Filter the lines below, keeping each one that holds "Automated".

Start of MATERIAL FOR THIS EXERCISE

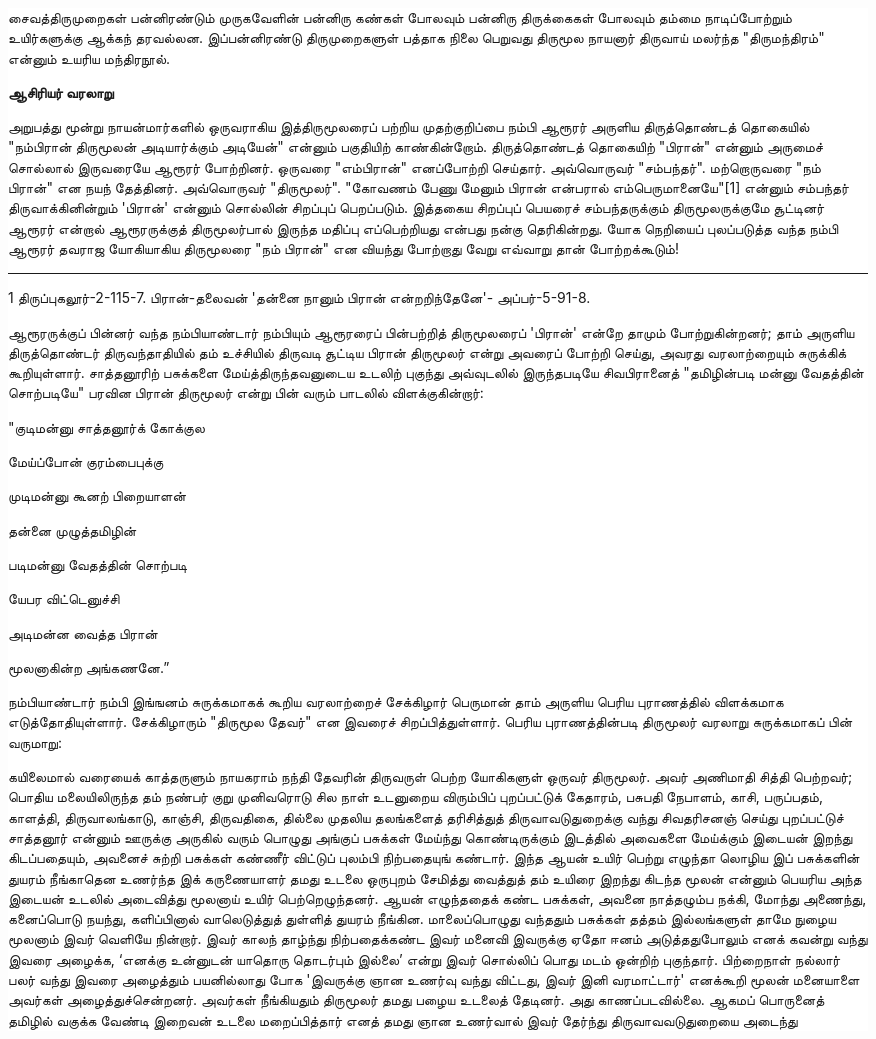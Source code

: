 சைவத்திருமுறைகள் பன்னிரண்டும் முருகவேளின் பன்னிரு கண்கள் போலவும் பன்னிரு திருக்கைகள் போலவும் தம்மை நாடிப்போற்றும் உயிர்களுக்கு ஆக்கந் தரவல்லன. இப்பன்னிரண்டு திருமுறைகளுள் பத்தாக நிலை பெறுவது திருமூல நாயனார் திருவாய் மலர்ந்த "திருமந்திரம்" என்னும் உயரிய மந்திரநூல்.  

**ஆசிரியர் வரலாறு**  

அறுபத்து மூன்று நாயன்மார்களில் ஒருவராகிய இத்திருமூலரைப் பற்றிய முதற்குறிப்பை நம்பி ஆரூரர் அருளிய திருத்தொண்டத் தொகையில் "நம்பிரான் திருமூலன் அடியார்க்கும் அடியேன்" என்னும் பகுதியிற் காண்கின்றோம். திருத்தொண்டத் தொகையிற் "பிரான்" என்னும் அருமைச் சொல்லால் இருவரையே ஆரூரர் போற்றினர். ஒருவரை "எம்பிரான்" எனப்போற்றி செய்தார். அவ்வொருவர் "சம்பந்தர்". மற்றொருவரை "நம் பிரான்" என நயந் தேத்தினர். அவ்வொருவர் "திருமூலர்". "கோவணம் பேணு மேனும் பிரான் என்பரால் எம்பெருமானையே"[1] என்னும் சம்பந்தர் திருவாக்கினின்றும் 'பிரான்' என்னும் சொல்லின் சிறப்புப் பெறப்படும். இத்தகைய சிறப்புப் பெயரைச் சம்பந்தருக்கும் திருமூலருக்குமே சூட்டினர் ஆரூரர் என்றால் ஆரூரருக்குத் திருமூலர்பால் இருந்த மதிப்பு எப்பெற்றியது என்பது நன்கு தெரிகின்றது. யோக நெறியைப் புலப்படுத்த வந்த நம்பி ஆரூரர் தவராஜ யோகியாகிய திருமூலரை "நம் பிரான்" என வியந்து போற்றாது வேறு எவ்வாறு தான் போற்றக்கூடும்!  

---  

1 திருப்புகலூர்-2-115-7. பிரான்-தலைவன் 'தன்னை நானும் பிரான் என்றறிந்தேனே'- அப்பர்-5-91-8.  

ஆரூரருக்குப் பின்னர் வந்த நம்பியாண்டார் நம்பியும் ஆரூரரைப் பின்பற்றித் திருமூலரைப் 'பிரான்' என்றே தாமும் போற்றுகின்றனர்; தாம் அருளிய திருத்தொண்டர் திருவந்தாதியில் தம் உச்சியில் திருவடி சூட்டிய பிரான் திருமூலர் என்று அவரைப் போற்றி செய்து, அவரது வரலாற்றையும் சுருக்கிக் கூறியுள்ளார். சாத்தனூரிற் பசுக்களை மேய்த்திருந்தவனுடைய உடலிற் புகுந்து அவ்வுடலில் இருந்தபடியே சிவபிரானைத் "தமிழின்படி மன்னு வேதத்தின் சொற்படியே" பரவின பிரான் திருமூலர் என்று பின் வரும் பாடலில் விளக்குகின்றார்:  

  

"குடிமன்னு சாத்தனூர்க் கோக்குல  

மேய்ப்போன் குரம்பைபுக்கு  

முடிமன்னு கூனற் பிறையாளன்  

தன்னை முழுத்தமிழின்  

படிமன்னு வேதத்தின் சொற்படி  

யேபர விட்டெனுச்சி  

அடிமன்ன வைத்த பிரான்  

மூலனாகின்ற அங்கணனே.”  

நம்பியாண்டார் நம்பி இங்ஙனம் சுருக்கமாகக் கூறிய வரலாற்றைச் சேக்கிழார் பெருமான் தாம் அருளிய பெரிய புராணத்தில் விளக்கமாக எடுத்தோதியுள்ளார். சேக்கிழாரும் "திருமூல தேவர்" என இவரைச் சிறப்பித்துள்ளார். பெரிய புராணத்தின்படி திருமூலர் வரலாறு சுருக்கமாகப் பின் வருமாறு:  

கயிலைமால் வரையைக் காத்தருளும் நாயகராம் நந்தி தேவரின் திருவருள் பெற்ற யோகிகளுள் ஒருவர் திருமூலர். அவர் அணிமாதி சித்தி பெற்றவர்; பொதிய மலையிலிருந்த தம் நண்பர் குறு முனிவரொடு சில நாள் உடனுறைய விரும்பிப் புறப்பட்டுக் கேதாரம், பசுபதி நேபாளம், காசி, பருப்பதம், காளத்தி, திருவாலங்காடு, காஞ்சி, திருவதிகை, தில்லை முதலிய தலங்களைத் தரிசித்துத் திருவாவடுதுறைக்கு வந்து சிவதரிசனஞ் செய்து புறப்பட்டுச் சாத்தனூர் என்னும் ஊருக்கு அருகில் வரும் பொழுது அங்குப் பசுக்கள் மேய்ந்து கொண்டிருக்கும் இடத்தில் அவைகளை மேய்க்கும் இடையன் இறந்து கிடப்பதையும், அவனைச் சுற்றி பசுக்கள் கண்ணீர் விட்டுப் புலம்பி நிற்பதையுங் கண்டார். இந்த ஆயன் உயிர் பெற்று எழுந்தா லொழிய இப் பசுக்களின் துயரம் நீங்காதென உணர்ந்த இக் கருணையாளர் தமது உடலை ஒருபுறம் சேமித்து வைத்துத் தம் உயிரை இறந்து கிடந்த மூலன் என்னும் பெயரிய அந்த இடையன் உடலில் அடைவித்து மூலனாய் உயிர் பெற்றெழுந்தனர். ஆயன் எழுந்ததைக் கண்ட பசுக்கள், அவனை நாத்தழும்ப நக்கி, மோந்து அணைந்து, கனைப்பொடு நயந்து, களிப்பினால் வாலெடுத்துத் துள்ளித் துயரம் நீங்கின. மாலைப்பொழுது வந்ததும் பசுக்கள் தத்தம் இல்லங்களுள் தாமே நுழைய மூலனாம் இவர் வெளியே நின்றார். இவர் காலந் தாழ்ந்து நிற்பதைக்கண்ட இவர் மனைவி இவருக்கு ஏதோ ஈனம் அடுத்ததுபோலும் எனக் கவன்று வந்து இவரை அழைக்க, ‘எனக்கு உன்னுடன் யாதொரு தொடர்பும் இல்லை’ என்று இவர் சொல்லிப் பொது மடம் ஒன்றிற் புகுந்தார். பிற்றைநாள் நல்லார் பலர் வந்து இவரை அழைத்தும் பயனில்லாது போக 'இவருக்கு ஞான உணர்வு வந்து விட்டது, இவர் இனி வரமாட்டார்' எனக்கூறி மூலன் மனையாளை அவர்கள் அழைத்துச்சென்றனர். அவர்கள் நீங்கியதும் திருமூலர் தமது பழைய உடலைத் தேடினர். அது காணப்படவில்லை. ஆகமப் பொருனைத் தமிழில் வகுக்க வேண்டி இறைவன் உடலை மறைப்பித்தார் எனத் தமது ஞான உணர்வால் இவர் தேர்ந்து திருவாவவடுதுறையை அடைந்து  
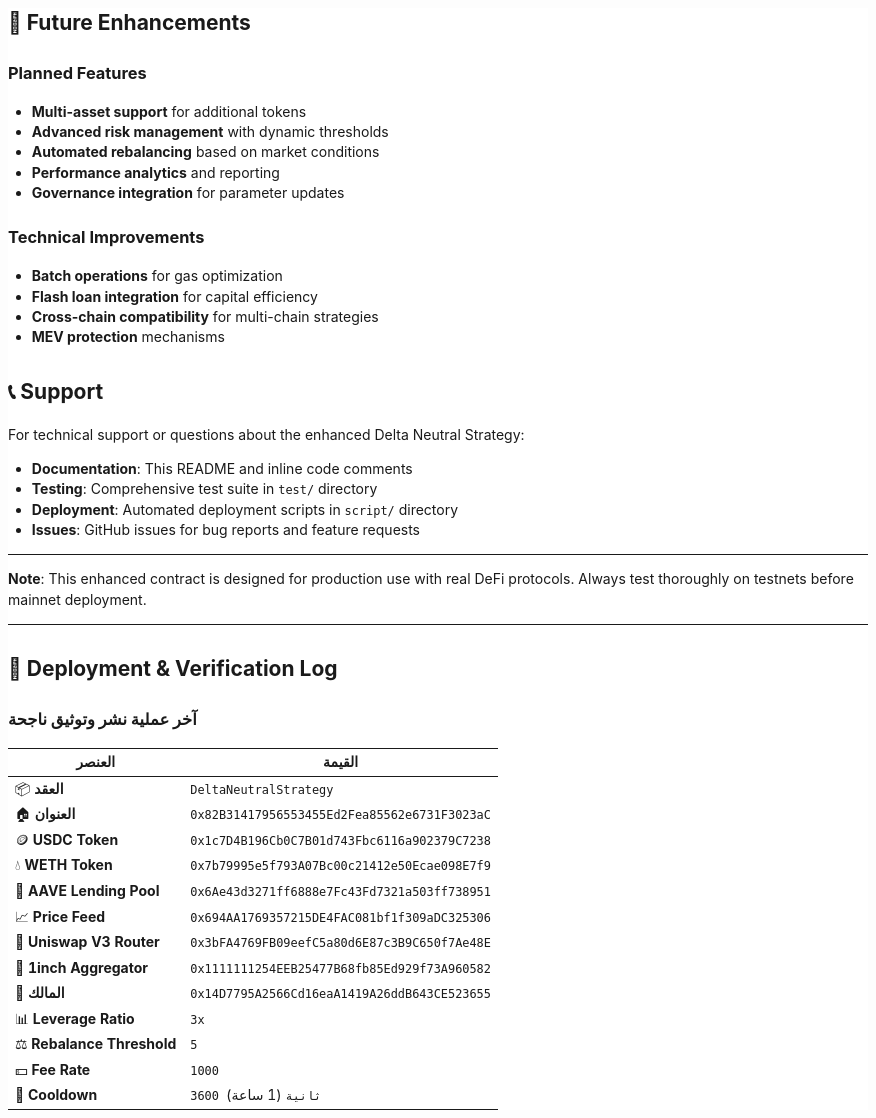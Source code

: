 ## 🔮 Future Enhancements

### Planned Features

- **Multi-asset support** for additional tokens
- **Advanced risk management** with dynamic thresholds
- **Automated rebalancing** based on market conditions
- **Performance analytics** and reporting
- **Governance integration** for parameter updates

### Technical Improvements

- **Batch operations** for gas optimization
- **Flash loan integration** for capital efficiency
- **Cross-chain compatibility** for multi-chain strategies
- **MEV protection** mechanisms

## 📞 Support

For technical support or questions about the enhanced Delta Neutral Strategy:

- **Documentation**: This README and inline code comments
- **Testing**: Comprehensive test suite in `test/` directory
- **Deployment**: Automated deployment scripts in `script/` directory
- **Issues**: GitHub issues for bug reports and feature requests

---

**Note**: This enhanced contract is designed for production use with real DeFi protocols. Always test thoroughly on testnets before mainnet deployment.

---

## 🚀 Deployment & Verification Log

### آخر عملية نشر وتوثيق ناجحة

| العنصر                     | القيمة                                       |
| -------------------------- | -------------------------------------------- |
| 📦 **العقد**               | `DeltaNeutralStrategy`                       |
| 🏠 **العنوان**             | `0x82B31417956553455Ed2Fea85562e6731F3023aC` |
| 🪙 **USDC Token**          | `0x1c7D4B196Cb0C7B01d743Fbc6116a902379C7238` |
| 💧 **WETH Token**          | `0x7b79995e5f793A07Bc00c21412e50Ecae098E7f9` |
| 🏦 **AAVE Lending Pool**   | `0x6Ae43d3271ff6888e7Fc43Fd7321a503ff738951` |
| 📈 **Price Feed**          | `0x694AA1769357215DE4FAC081bf1f309aDC325306` |
| 🔄 **Uniswap V3 Router**   | `0x3bFA4769FB09eefC5a80d6E87c3B9C650f7Ae48E` |
| 🔀 **1inch Aggregator**    | `0x1111111254EEB25477B68fb85Ed929f73A960582` |
| 👛 **المالك**              | `0x14D7795A2566Cd16eaA1419A26ddB643CE523655` |
| 📊 **Leverage Ratio**      | `3x`                                         |
| ⚖️ **Rebalance Threshold** | `5`                                          |
| 💵 **Fee Rate**            | `1000`                                       |
| 🧊 **Cooldown**            | `3600 ثانية` (1 ساعة)                        |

End of MATERIAL FOR THIS EXERCISE

## WRITTEN RESPONSE
- **Automated rebalancing** based on market conditions
- **Deployment**: Automated deployment scripts in `script/` directory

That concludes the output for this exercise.